TRY IT:
Your task is to return all of the records exactly, minus any images.

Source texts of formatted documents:
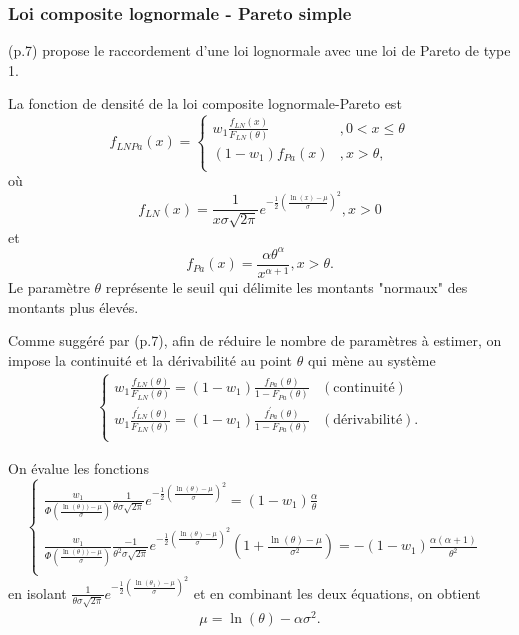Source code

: 	\subsubsection{Loi composite lognormale - Pareto simple}
	\cite{brazauskas2016modeling} (p.7) propose le raccordement d'une loi lognormale avec une loi de Pareto de type 1.
	\begin{Definition}
		La fonction de densité de la loi composite lognormale-Pareto est 
		$$
			f_{LNPa}(x) = \left\{
			\begin{array}{ll}
				w_1 \frac{f_{LN}(x)}{F_{LN}(\theta)} & ,0 < x \leq \theta \\
				(1-w_1) {f_{Pa}(x)}& , x >\theta, \\
			\end{array}
			\right.
		$$
		où $$ f_{LN}(x)= \frac{1}{x \sigma \sqrt{2 \pi}} e^{-\frac{1}{2} \left( \frac{\ln(x)- \mu}{\sigma} \right)^2}, x>0 $$ et $$f_{Pa}(x)= \frac{\alpha \theta^{\alpha}}{x^{\alpha+1}}, x>\theta. $$
		Le paramètre $\theta$ représente le seuil qui délimite les montants "normaux" des montants plus élevés.
	\end{Definition}
		Comme suggéré par \cite{brazauskas2016modeling} (p.7), afin de réduire le nombre de paramètres à estimer, on impose la continuité et la dérivabilité au point $\theta$ qui mène au système
		\begin{align}\label{continuite_LN-Pa}
			\left\{
			\begin{array}{ll}
				w_1 \frac{f_{LN}(\theta)}{F_{LN}(\theta)} = (1-w_1) \frac{f_{Pa}(\theta)}{1-F_{Pa}(\theta)} & (\textrm{continuité}) \\
				w_1 \frac{f_{LN}^{'}(\theta)}{F_{LN}(\theta)} = (1-w_1) \frac{f_{Pa}^{'}(\theta)}{1-F_{Pa}(\theta)} & (\textrm{dérivabilité}). \\
			\end{array}
			\right.
		\end{align}
		
		On évalue les fonctions
		$$
		\left\{
		\begin{array}{ll}
			 \frac{w_1}{\Phi \left( \frac{\ln(\theta))- \mu}{\sigma} \right)}
			 \frac{1}{\theta \sigma \sqrt{2 \pi}} e^{-\frac{1}{2} \left( \frac{\ln(\theta)- \mu}{\sigma} \right)^2}
			 = (1-w_1) \frac{\alpha}{\theta} &  \\
			\frac{w_1}{\Phi \left( \frac{\ln(\theta))- \mu}{\sigma} \right)}
			\frac{-1}{\theta^2 \sigma \sqrt{2 \pi}} e^{-\frac{1}{2} \left( \frac{\ln(\theta)- \mu}{\sigma} \right)^2}
			(1+\frac{\ln(\theta) -\mu}{\sigma^2})
			= -(1-w_1)  \frac{\alpha (\alpha +1)}{\theta^2} & \\
		\end{array}
		\right.
		$$
		en isolant $\frac{1}{\theta \sigma \sqrt{2 \pi}} e^{-\frac{1}{2} \left( \frac{\ln(\theta_1)- \mu}{\sigma} \right)^2}$ et en combinant les deux équations, on obtient
		\begin{align}
			\mu = \ln (\theta) - \alpha \sigma^2.\label{mu_LN-Pa}
		\end{align}
		
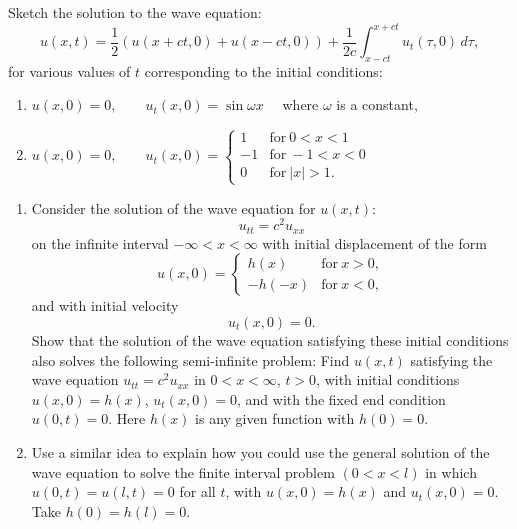 {%
\begin{Exercise}
  Sketch the solution to the wave equation:
  \[
  u(x,t) = \frac{1}{2} \left( u(x+ct,0) + u(x-ct,0)\right) + 
  \frac{1}{2c} \int_{x-ct}^{x+ct} u_t(\tau,0) \,d\tau,
  \]
  for various values of $t$ corresponding to the initial conditions:
  \begin{enumerate}
  \item 
    $ \displaystyle u(x,0) = 0,\qquad u_t(x,0) = \sin \omega x \quad$ where
    $\omega$ is a constant, 
  \item 
    $ \displaystyle 
    u(x,0) = 0, \qquad 
    u_t(x,0) = 
    \begin{cases}
      1       &\mathrm{for}\ 0 < x < 1 \\
      -1      &\mathrm{for}\ -1 < x < 0 \\
      0       &\mathrm{for}\ |x|  > 1 .
    \end{cases}
    $
  \end{enumerate}
\end{Exercise}



\begin{Exercise}
  \begin{enumerate}
  \item 
    Consider the solution of the wave equation for $u(x,t)$:
    \[
    u_{tt} = c^2 u_{xx}
    \]
    on the infinite interval $-\infty < x < \infty$ with initial
    displacement of the form
    \[
    u(x,0) = 
    \begin{cases}
      h(x)    &\mathrm{for}\ x > 0, \\
      -h(-x)  &\mathrm{for}\ x < 0,
    \end{cases}
    \]
    and with initial velocity
    \[
    u_t(x,0) = 0.
    \]
    Show that the solution of the wave equation satisfying these initial
    conditions also solves the following semi-infinite problem: Find $u(x,t)$
    satisfying the wave equation $u_{tt} = c^2 u_{xx}$
    in $0 < x < \infty$, $ t > 0$, with initial conditions $u(x,0) = h(x)$,
    $u_t(x,0) = 0$, and with the fixed end condition $u(0,t) = 0$. Here $h(x)$ is 
    any given function with $h(0) = 0$. 
  \item 
    Use a similar idea to explain how you could use the general 
    solution of the wave equation to solve the finite interval problem
    $(0 < x < l)$ 
    in which $u(0,t) = u(l,t) = 0$ for all $t$, with $u(x,0) = h(x)$ and
    $u_t(x,0) = 0$. Take $h(0) = h(l) = 0$.
  \end{enumerate}
\end{Exercise}




}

RESULT OF THE TASK:
Source code

: 	\subsubsection{Loi composite lognormale - Pareto simple}
	\cite{brazauskas2016modeling} (p.7) propose le raccordement d'une loi lognormale avec une loi de Pareto de type 1.
	\begin{Definition}
		La fonction de densité de la loi composite lognormale-Pareto est 
		$$
			f_{LNPa}(x) = \left\{
			\begin{array}{ll}
				w_1 \frac{f_{LN}(x)}{F_{LN}(\theta)} & ,0 < x \leq \theta \\
				(1-w_1) {f_{Pa}(x)}& , x >\theta, \\
			\end{array}
			\right.
		$$
		où $$ f_{LN}(x)= \frac{1}{x \sigma \sqrt{2 \pi}} e^{-\frac{1}{2} \left( \frac{\ln(x)- \mu}{\sigma} \right)^2}, x>0 $$ et $$f_{Pa}(x)= \frac{\alpha \theta^{\alpha}}{x^{\alpha+1}}, x>\theta. $$
		Le paramètre $\theta$ représente le seuil qui délimite les montants "normaux" des montants plus élevés.
	\end{Definition}
		Comme suggéré par \cite{brazauskas2016modeling} (p.7), afin de réduire le nombre de paramètres à estimer, on impose la continuité et la dérivabilité au point $\theta$ qui mène au système
		\begin{align}\label{continuite_LN-Pa}
			\left\{
			\begin{array}{ll}
				w_1 \frac{f_{LN}(\theta)}{F_{LN}(\theta)} = (1-w_1) \frac{f_{Pa}(\theta)}{1-F_{Pa}(\theta)} & (\textrm{continuité}) \\
				w_1 \frac{f_{LN}^{'}(\theta)}{F_{LN}(\theta)} = (1-w_1) \frac{f_{Pa}^{'}(\theta)}{1-F_{Pa}(\theta)} & (\textrm{dérivabilité}). \\
			\end{array}
			\right.
		\end{align}
		
		On évalue les fonctions
		$$
		\left\{
		\begin{array}{ll}
			 \frac{w_1}{\Phi \left( \frac{\ln(\theta))- \mu}{\sigma} \right)}
			 \frac{1}{\theta \sigma \sqrt{2 \pi}} e^{-\frac{1}{2} \left( \frac{\ln(\theta)- \mu}{\sigma} \right)^2}
			 = (1-w_1) \frac{\alpha}{\theta} &  \\
			\frac{w_1}{\Phi \left( \frac{\ln(\theta))- \mu}{\sigma} \right)}
			\frac{-1}{\theta^2 \sigma \sqrt{2 \pi}} e^{-\frac{1}{2} \left( \frac{\ln(\theta)- \mu}{\sigma} \right)^2}
			(1+\frac{\ln(\theta) -\mu}{\sigma^2})
			= -(1-w_1)  \frac{\alpha (\alpha +1)}{\theta^2} & \\
		\end{array}
		\right.
		$$
		en isolant $\frac{1}{\theta \sigma \sqrt{2 \pi}} e^{-\frac{1}{2} \left( \frac{\ln(\theta_1)- \mu}{\sigma} \right)^2}$ et en combinant les deux équations, on obtient
		\begin{align}
			\mu = \ln (\theta) - \alpha \sigma^2.\label{mu_LN-Pa}
		\end{align}
		
 {%
\begin{Exercise}
  Sketch the solution to the wave equation:
  \[
  u(x,t) = \frac{1}{2} \left( u(x+ct,0) + u(x-ct,0)\right) + 
  \frac{1}{2c} \int_{x-ct}^{x+ct} u_t(\tau,0) \,d\tau,
  \]
  for various values of $t$ corresponding to the initial conditions:
  \begin{enumerate}
  \item 
    $ \displaystyle u(x,0) = 0,\qquad u_t(x,0) = \sin \omega x \quad$ where
    $\omega$ is a constant, 
  \item 
    $ \displaystyle 
    u(x,0) = 0, \qquad 
    u_t(x,0) = 
    \begin{cases}
      1       &\mathrm{for}\ 0 < x < 1 \\
      -1      &\mathrm{for}\ -1 < x < 0 \\
      0       &\mathrm{for}\ |x|  > 1 .
    \end{cases}
    $
  \end{enumerate}
\end{Exercise}



\begin{Exercise}
  \begin{enumerate}
  \item 
    Consider the solution of the wave equation for $u(x,t)$:
    \[
    u_{tt} = c^2 u_{xx}
    \]
    on the infinite interval $-\infty < x < \infty$ with initial
    displacement of the form
    \[
    u(x,0) = 
    \begin{cases}
      h(x)    &\mathrm{for}\ x > 0, \\
      -h(-x)  &\mathrm{for}\ x < 0,
    \end{cases}
    \]
    and with initial velocity
    \[
    u_t(x,0) = 0.
    \]
    Show that the solution of the wave equation satisfying these initial
    conditions also solves the following semi-infinite problem: Find $u(x,t)$
    satisfying the wave equation $u_{tt} = c^2 u_{xx}$
    in $0 < x < \infty$, $ t > 0$, with initial conditions $u(x,0) = h(x)$,
    $u_t(x,0) = 0$, and with the fixed end condition $u(0,t) = 0$. Here $h(x)$ is 
    any given function with $h(0) = 0$. 
  \item 
    Use a similar idea to explain how you could use the general 
    solution of the wave equation to solve the finite interval problem
    $(0 < x < l)$ 
    in which $u(0,t) = u(l,t) = 0$ for all $t$, with $u(x,0) = h(x)$ and
    $u_t(x,0) = 0$. Take $h(0) = h(l) = 0$.
  \end{enumerate}
\end{Exercise}




}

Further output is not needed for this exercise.